> **INSTRUCTIONS TO FOLLOW**
Return the listing below in full, with every line exactly as it is.

══════════════════════════════

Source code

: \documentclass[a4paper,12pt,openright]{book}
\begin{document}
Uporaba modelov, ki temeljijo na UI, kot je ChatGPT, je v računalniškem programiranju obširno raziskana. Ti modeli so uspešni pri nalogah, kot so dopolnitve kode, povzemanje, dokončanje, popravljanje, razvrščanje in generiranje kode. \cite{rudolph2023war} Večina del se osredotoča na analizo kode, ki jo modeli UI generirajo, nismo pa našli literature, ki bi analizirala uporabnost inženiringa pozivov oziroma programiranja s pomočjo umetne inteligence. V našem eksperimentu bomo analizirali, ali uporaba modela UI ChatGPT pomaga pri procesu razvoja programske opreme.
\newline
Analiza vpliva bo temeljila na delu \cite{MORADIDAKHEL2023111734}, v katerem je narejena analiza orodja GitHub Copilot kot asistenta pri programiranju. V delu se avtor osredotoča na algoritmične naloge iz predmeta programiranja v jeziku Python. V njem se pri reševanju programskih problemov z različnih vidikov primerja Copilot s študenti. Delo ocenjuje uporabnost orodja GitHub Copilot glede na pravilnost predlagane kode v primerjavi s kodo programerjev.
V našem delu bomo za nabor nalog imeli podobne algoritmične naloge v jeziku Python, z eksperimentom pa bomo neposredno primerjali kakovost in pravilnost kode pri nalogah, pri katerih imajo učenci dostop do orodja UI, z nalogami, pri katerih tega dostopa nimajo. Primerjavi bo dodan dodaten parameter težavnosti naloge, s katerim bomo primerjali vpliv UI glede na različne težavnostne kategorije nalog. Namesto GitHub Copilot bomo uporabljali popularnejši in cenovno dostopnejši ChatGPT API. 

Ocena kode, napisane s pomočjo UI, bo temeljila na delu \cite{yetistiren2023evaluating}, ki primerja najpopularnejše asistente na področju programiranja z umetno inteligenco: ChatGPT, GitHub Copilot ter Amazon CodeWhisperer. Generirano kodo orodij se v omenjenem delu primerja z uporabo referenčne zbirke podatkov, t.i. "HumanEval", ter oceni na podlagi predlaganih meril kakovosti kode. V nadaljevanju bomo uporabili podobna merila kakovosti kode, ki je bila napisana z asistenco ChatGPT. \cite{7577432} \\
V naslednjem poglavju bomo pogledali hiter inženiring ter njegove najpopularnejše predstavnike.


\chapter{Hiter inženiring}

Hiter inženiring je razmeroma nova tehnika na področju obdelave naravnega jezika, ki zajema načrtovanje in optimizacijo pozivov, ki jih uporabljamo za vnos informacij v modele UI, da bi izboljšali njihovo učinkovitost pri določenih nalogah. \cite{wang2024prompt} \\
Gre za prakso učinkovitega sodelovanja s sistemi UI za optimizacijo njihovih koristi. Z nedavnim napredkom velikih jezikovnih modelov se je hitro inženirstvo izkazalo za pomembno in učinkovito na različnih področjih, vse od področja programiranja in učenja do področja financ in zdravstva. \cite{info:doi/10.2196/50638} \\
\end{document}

══════════════════════════════

> **COMPLETED EXERCISE**
Source code

: \documentclass[a4paper,12pt,openright]{book}
\begin{document}
Uporaba modelov, ki temeljijo na UI, kot je ChatGPT, je v računalniškem programiranju obširno raziskana. Ti modeli so uspešni pri nalogah, kot so dopolnitve kode, povzemanje, dokončanje, popravljanje, razvrščanje in generiranje kode. \cite{rudolph2023war} Večina del se osredotoča na analizo kode, ki jo modeli UI generirajo, nismo pa našli literature, ki bi analizirala uporabnost inženiringa pozivov oziroma programiranja s pomočjo umetne inteligence. V našem eksperimentu bomo analizirali, ali uporaba modela UI ChatGPT pomaga pri procesu razvoja programske opreme.
\newline
Analiza vpliva bo temeljila na delu \cite{MORADIDAKHEL2023111734}, v katerem je narejena analiza orodja GitHub Copilot kot asistenta pri programiranju. V delu se avtor osredotoča na algoritmične naloge iz predmeta programiranja v jeziku Python. V njem se pri reševanju programskih problemov z različnih vidikov primerja Copilot s študenti. Delo ocenjuje uporabnost orodja GitHub Copilot glede na pravilnost predlagane kode v primerjavi s kodo programerjev.
V našem delu bomo za nabor nalog imeli podobne algoritmične naloge v jeziku Python, z eksperimentom pa bomo neposredno primerjali kakovost in pravilnost kode pri nalogah, pri katerih imajo učenci dostop do orodja UI, z nalogami, pri katerih tega dostopa nimajo. Primerjavi bo dodan dodaten parameter težavnosti naloge, s katerim bomo primerjali vpliv UI glede na različne težavnostne kategorije nalog. Namesto GitHub Copilot bomo uporabljali popularnejši in cenovno dostopnejši ChatGPT API. 

Ocena kode, napisane s pomočjo UI, bo temeljila na delu \cite{yetistiren2023evaluating}, ki primerja najpopularnejše asistente na področju programiranja z umetno inteligenco: ChatGPT, GitHub Copilot ter Amazon CodeWhisperer. Generirano kodo orodij se v omenjenem delu primerja z uporabo referenčne zbirke podatkov, t.i. "HumanEval", ter oceni na podlagi predlaganih meril kakovosti kode. V nadaljevanju bomo uporabili podobna merila kakovosti kode, ki je bila napisana z asistenco ChatGPT. \cite{7577432} \\
V naslednjem poglavju bomo pogledali hiter inženiring ter njegove najpopularnejše predstavnike.


\chapter{Hiter inženiring}

Hiter inženiring je razmeroma nova tehnika na področju obdelave naravnega jezika, ki zajema načrtovanje in optimizacijo pozivov, ki jih uporabljamo za vnos informacij v modele UI, da bi izboljšali njihovo učinkovitost pri določenih nalogah. \cite{wang2024prompt} \\
Gre za prakso učinkovitega sodelovanja s sistemi UI za optimizacijo njihovih koristi. Z nedavnim napredkom velikih jezikovnih modelov se je hitro inženirstvo izkazalo za pomembno in učinkovito na različnih področjih, vse od področja programiranja in učenja do področja financ in zdravstva. \cite{info:doi/10.2196/50638} \\
\end{document}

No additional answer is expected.